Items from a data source
════════════════

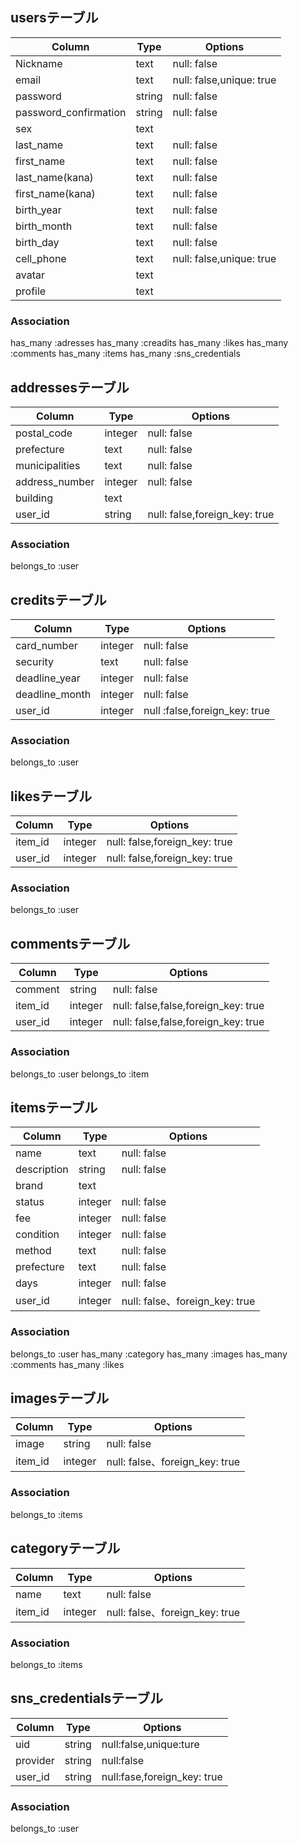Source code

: ## usersテーブル

|Column|Type|Options|
|------|----|-------|
|Nickname|text|null: false|
|email|text|null: false,unique: true|
|password|string|null: false|
|password_confirmation|string|null: false|
|sex|text||
|last_name|text|null: false|
|first_name|text|null: false|
|last_name(kana)|text|null: false|
|first_name(kana)|text|null: false|
|birth_year|text|null: false|
|birth_month|text|null: false|
|birth_day|text|null: false|
|cell_phone|text|null: false,unique: true|
|avatar|text||
|profile|text||

### Association
has_many :adresses  has_many :creadits
has_many :likes
has_many :comments
has_many :items
has_many :sns_credentials

## addressesテーブル

|Column|Type|Options|
|------|----|-------|
|postal_code|integer|null: false|
|prefecture|text|null: false|
|municipalities|text|null: false|
|address_number|integer|null: false|
|building|text||
|user_id|string|null: false,foreign_key: true|

### Association
belongs_to :user

## creditsテーブル

|Column|Type|Options|
|------|----|-------|
|card_number|integer|null: false|
|security|text|null: false|
|deadline_year|integer|null: false|
|deadline_month|integer|null: false|
|user_id|integer|null :false,foreign_key: true|

### Association
belongs_to :user

## likesテーブル

|Column|Type|Options|
|------|----|-------|
|item_id|integer|null: false,foreign_key: true|
|user_id|integer|null: false,foreign_key: true|

### Association
belongs_to :user

## commentsテーブル

|Column|Type|Options|
|------|----|-------|
|comment|string|null: false|
|item_id|integer|null: false,false,foreign_key: true|
|user_id|integer|null: false,false,foreign_key: true|

### Association
belongs_to :user
belongs_to :item

## itemsテーブル

|Column|Type|Options|
|------|----|-------|
|name|text|null: false|
|description|string|null: false|
|brand|text||
|status|integer|null: false|
|fee|integer|null: false|
|condition|integer|null: false|
|method|text|null: false|
|prefecture|text|null: false|
|days|integer|null: false|
|user_id|integer|null: false、foreign_key: true|

### Association
belongs_to :user
has_many :category
has_many :images
has_many :comments
has_many :likes

## imagesテーブル

|Column|Type|Options|
|------|----|-------|
|image|string|null: false|
|item_id|integer|null: false、foreign_key: true|

### Association
belongs_to :items

## categoryテーブル

|Column|Type|Options|
|------|----|-------|
|name|text|null: false|
|item_id|integer|null: false、foreign_key: true|

### Association
belongs_to :items

## sns_credentialsテーブル

|Column|Type|Options|
|------|----|-------|
|uid|string|null:false,unique:ture|
|provider|string|null:false|
|user_id|string|null:fase,foreign_key: true|

### Association
belongs_to :user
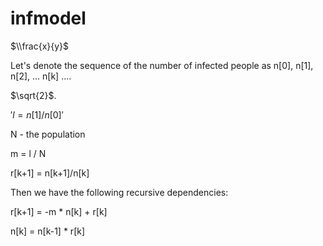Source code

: # infmodel
$\\frac{x}{y}$

Let's denote the sequence of the number of infected people as n[0], n[1], n[2], ... n[k] ....

$`\sqrt{2}`$. 

$'l = n[1] / n[0]'$

N - the population

m = l / N

r[k+1] = n[k+1]/n[k]

Then we have the following recursive dependencies: 

r[k+1] = -m * n[k] + r[k]

n[k] = n[k-1] * r[k]


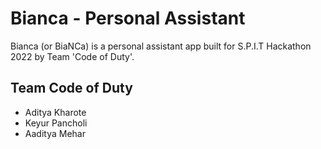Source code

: # Bianca - Personal Assistant
Bianca (or BiaNCa) is a personal assistant app built for S.P.I.T Hackathon 2022 by Team 'Code of Duty'.

## Team Code of Duty
* Aditya Kharote
* Keyur Pancholi
* Aaditya Mehar
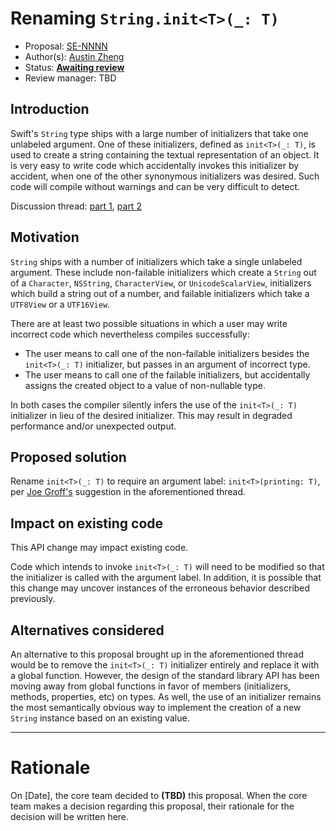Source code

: # Renaming `String.init<T>(_: T)`

* Proposal: [SE-NNNN](https://github.com/apple/swift-evolution/blob/master/proposals/NNNN-rename-string-reflection-init.md)
* Author(s): [Austin Zheng](https://github.com/austinzheng)
* Status: **[Awaiting review](#rationale)**
* Review manager: TBD

## Introduction

Swift's `String` type ships with a large number of initializers that take one unlabeled argument. One of these initializers, defined as `init<T>(_: T)`, is used to create a string containing the textual representation of an object. It is very easy to write code which accidentally invokes this initializer by accident, when one of the other synonymous initializers was desired. Such code will compile without warnings and can be very difficult to detect.

Discussion thread: [part 1](https://lists.swift.org/pipermail/swift-users/Week-of-Mon-20160502/001846.html), [part 2](https://lists.swift.org/pipermail/swift-users/Week-of-Mon-20160509/001867.html)

## Motivation

`String` ships with a number of initializers which take a single unlabeled argument. These include non-failable initializers which create a `String` out of a `Character`, `NSString`, `CharacterView`, or `UnicodeScalarView`, initializers which build a string out of a number, and failable initializers which take a `UTF8View` or a `UTF16View`.

There are at least two possible situations in which a user may write incorrect code which nevertheless compiles successfully:

* The user means to call one of the non-failable initializers besides the `init<T>(_: T)` initializer, but passes in an argument of incorrect type.
* The user means to call one of the failable initializers, but accidentally assigns the created object to a value of non-nullable type.

In both cases the compiler silently infers the use of the `init<T>(_: T)` initializer in lieu of the desired initializer. This may result in degraded performance and/or unexpected output.

## Proposed solution

Rename `init<T>(_: T)` to require an argument label: `init<T>(printing: T)`, per [Joe Groff's](https://github.com/jckarter) suggestion in the aforementioned thread.

## Impact on existing code

This API change may impact existing code.

Code which intends to invoke `init<T>(_: T)` will need to be modified so that the initializer is called with the argument label. In addition, it is possible that this change may uncover instances of the erroneous behavior described previously.

## Alternatives considered

An alternative to this proposal brought up in the aforementioned thread would be to remove the `init<T>(_: T)` initializer entirely and replace it with a global function. However, the design of the standard library API has been moving away from global functions in favor of members (initializers, methods, properties, etc) on types. As well, the use of an initializer remains the most semantically obvious way to implement the creation of a new `String` instance based on an existing value.

-------------------------------------------------------------------------------

# Rationale

On [Date], the core team decided to **(TBD)** this proposal.
When the core team makes a decision regarding this proposal,
their rationale for the decision will be written here.
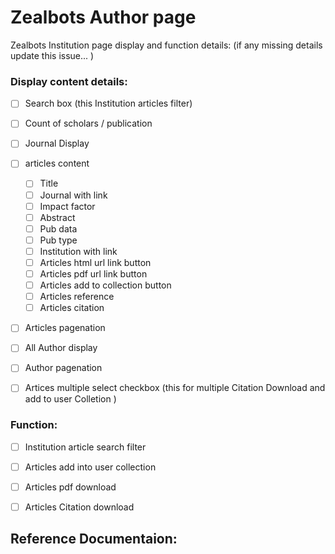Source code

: # Zealbots Author page

Zealbots Institution page display and function details:
(if any missing details update this issue... )

### Display content details:
- [ ] Search box (this Institution articles filter)
- [ ] Count of scholars / publication
- [ ] Journal Display

 - [ ] articles content
    - [ ] Title 
    - [ ] Journal with link
    - [ ] Impact factor
    - [ ] Abstract 
    - [ ] Pub data
    - [ ] Pub type
    - [ ] Institution with link
    - [ ] Articles html url link button
    - [ ] Articles pdf url link button
    - [ ] Articles add to collection button
    - [ ] Articles reference
    - [ ] Articles citation
   
 - [ ] Articles pagenation 
 - [ ] All Author display
 - [ ] Author pagenation 
 - [ ] Artices multiple select checkbox (this for multiple Citation Download and add to user Colletion )
    
  ### Function:
 - [ ] Institution article search filter
 - [ ] Articles add into user collection 
 - [ ] Articles pdf download 
 - [ ] Articles Citation download
  
  
  ## Reference Documentaion:
   

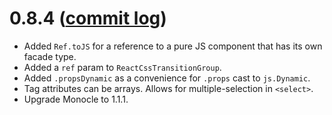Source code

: # 0.8.4 ([commit log](https://github.com/japgolly/scalajs-react/compare/v0.8.3...v0.8.4))

* Added `Ref.toJS` for a reference to a pure JS component that has its own facade type.
* Added a `ref` param to `ReactCssTransitionGroup`.
* Added `.propsDynamic` as a convenience for `.props` cast to `js.Dynamic`.
* Tag attributes can be arrays. Allows for multiple-selection in `<select>`.
* Upgrade Monocle to 1.1.1.

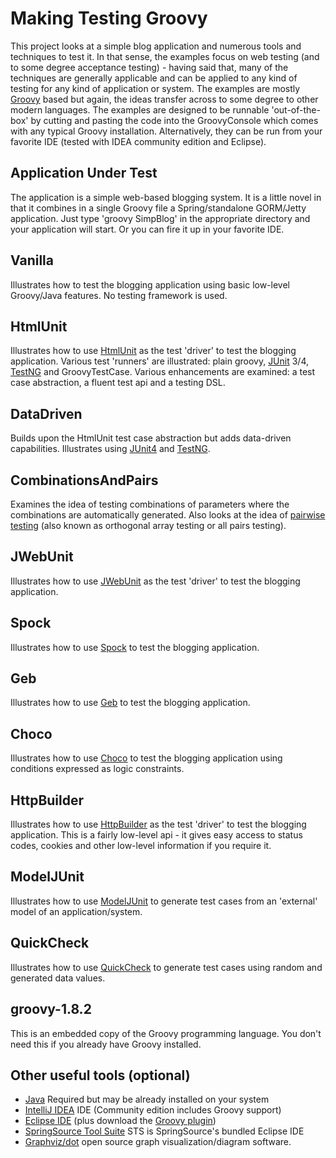 Making Testing Groovy
=====================

This project looks at a simple blog application and numerous tools and techniques to test it. In that sense, the examples
focus on web testing (and to some degree acceptance testing) - having said that, many of the techniques are generally
applicable and can be applied to any kind of testing for any kind of application or system. The examples are mostly
[Groovy](http://groovy.codehaus.org/) based but again, the ideas transfer across to some degree to other modern languages.
The examples are designed to be runnable 'out-of-the-box' by cutting and pasting the code into the GroovyConsole which
comes with any typical Groovy installation. Alternatively, they can be run from your favorite IDE (tested with IDEA
community edition and Eclipse).

Application Under Test
----------------------

The application is a simple web-based blogging system. It is a little novel in that it combines in a single
Groovy file a Spring/standalone GORM/Jetty application. Just type 'groovy SimpBlog' in the appropriate directory
and your application will start. Or you can fire it up in your favorite IDE.

Vanilla
-------

Illustrates how to test the blogging application using basic low-level Groovy/Java features. No testing framework is used.

HtmlUnit
--------

Illustrates how to use [HtmlUnit](http://htmlunit.sourceforge.net/) as the test 'driver' to test the blogging application.
Various test 'runners' are illustrated: plain groovy, [JUnit](http://www.junit.org/) 3/4, [TestNG](http://testng.org)
and GroovyTestCase. Various enhancements are examined: a test case abstraction, a fluent test api and a testing DSL.

DataDriven
----------

Builds upon the HtmlUnit test case abstraction but adds data-driven capabilities.
Illustrates using [JUnit4](http://www.junit.org/) and [TestNG](http://testng.org).

CombinationsAndPairs
--------------------

Examines the idea of testing combinations of parameters where the combinations are automatically generated.
Also looks at the idea of [pairwise testing](http://www.pairwise.org/) (also known as orthogonal array testing or all pairs testing).

JWebUnit
--------

Illustrates how to use [JWebUnit](http://jwebunit.sourceforge.net/) as the test 'driver' to test the blogging application.

Spock
-----

Illustrates how to use [Spock](http://code.google.com/p/spock/) to test the blogging application.

Geb
---

Illustrates how to use [Geb](http://www.gebish.org/) to test the blogging application.

Choco
-----

Illustrates how to use [Choco](http://choco.emn.fr/) to test the blogging application using conditions expressed as logic constraints.

HttpBuilder
-----------

Illustrates how to use [HttpBuilder](http://groovy.codehaus.org/modules/http-builder/) as the test 'driver' to test the blogging application.
This is a fairly low-level api - it gives easy access to status codes, cookies and other low-level information if you require it.

ModelJUnit
----------

Illustrates how to use [ModelJUnit](http://www.cs.waikato.ac.nz/~marku/mbt/modeljunit/) to generate test cases
from an 'external' model of an application/system.

QuickCheck
----------

Illustrates how to use [QuickCheck](http://java.net/projects/quickcheck) to generate test cases
using random and generated data values.

groovy-1.8.2
------------

This is an embedded copy of the Groovy programming language. You don't need this if you already have Groovy installed.

Other useful tools (optional)
-----------------------------

* [Java](http://www.oracle.com/technetwork/java/javase/downloads) Required but may be already installed on your system
* [IntelliJ IDEA](http://www.jetbrains.com/idea/) IDE (Community edition includes Groovy support)
* [Eclipse IDE](http://www.eclipse.org/downloads/) (plus download the [Groovy plugin](http://groovy.codehaus.org/Eclipse+Plugin))
* [SpringSource Tool Suite](http://www.springsource.com/developer/sts) STS is SpringSource's bundled Eclipse IDE
* [Graphviz/dot](http://www.graphviz.org/) open source graph visualization/diagram software.
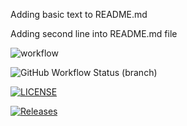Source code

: Adding basic text to README.md

Adding second line into README.md file

![workflow](https://github.com/mhannah04/sem/actions/workflows/main.yml/badge.svg)

![GitHub Workflow Status (branch)](https://img.shields.io/github/actions/workflow/status/mhannah04/sem/main.yml?branch=master)

[![LICENSE](https://img.shields.io/github/license/mhannah04/sem.svg?style=flat-square)](https://github.com/mhannah04/sem/blob/master/LICENSE)

[![Releases](https://img.shields.io/github/release/mhannah04/sem/all.svg?style=flat-square)](https://github.com/mhannah04/sem/releases)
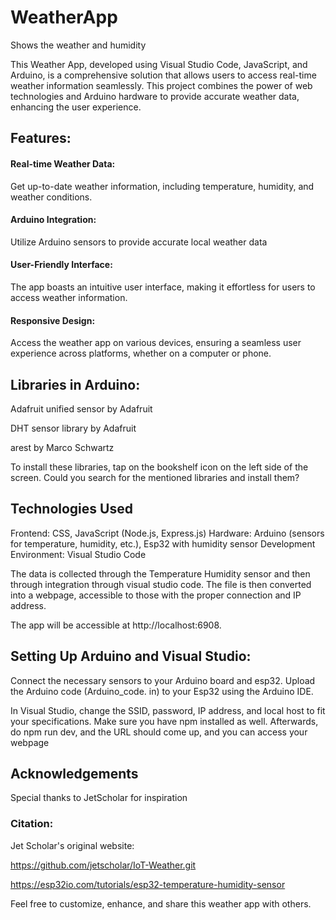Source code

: # WeatherApp

Shows the weather and humidity

This Weather App, developed using Visual Studio Code, JavaScript, and Arduino, is a comprehensive solution that allows users to access real-time weather information seamlessly. This project combines the power of web technologies and Arduino hardware to provide accurate weather data, enhancing the user experience.

## Features:

#### Real-time Weather Data: 

Get up-to-date weather information, including temperature, humidity, and weather conditions.

#### Arduino Integration: 

Utilize Arduino sensors to provide accurate local weather data


#### User-Friendly Interface: 

The app boasts an intuitive user interface, making it effortless for users to access weather information.

#### Responsive Design: 

Access the weather app on various devices, ensuring a seamless user experience across platforms, whether on a computer or phone. 




## Libraries in Arduino:

Adafruit unified sensor by Adafruit

DHT sensor library by Adafruit

arest by Marco Schwartz

To install these libraries, tap on the bookshelf icon on the left side of the screen. Could you search for the mentioned libraries and install them?

## Technologies Used
Frontend: CSS, JavaScript (Node.js, Express.js)
Hardware: Arduino (sensors for temperature, humidity, etc.), Esp32 with humidity sensor
Development Environment: Visual Studio Code

The data is collected through the Temperature Humidity sensor and then through integration through visual studio code. The file is then converted into a webpage, accessible to those with the proper connection and IP address. 

The app will be accessible at http://localhost:6908.

## Setting Up Arduino and Visual Studio:

Connect the necessary sensors to your Arduino board and esp32. 
Upload the Arduino code (Arduino_code. in) to your Esp32 using the Arduino IDE.

In Visual Studio, change the SSID, password, IP address, and local host to fit your specifications. Make sure you have npm installed as well. Afterwards, do npm run dev, and the URL should come up, and you can access your webpage

## Acknowledgements
Special thanks to JetScholar for inspiration

### Citation:

Jet Scholar's original website:

https://github.com/jetscholar/IoT-Weather.git 

https://esp32io.com/tutorials/esp32-temperature-humidity-sensor





Feel free to customize, enhance, and share this weather app with others.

════════════════

Description of the task: Filter the records above for lines with "collection".

Answer to this problem:
    - [ ] Articles add to collection button
 - [ ] Articles add into user collection 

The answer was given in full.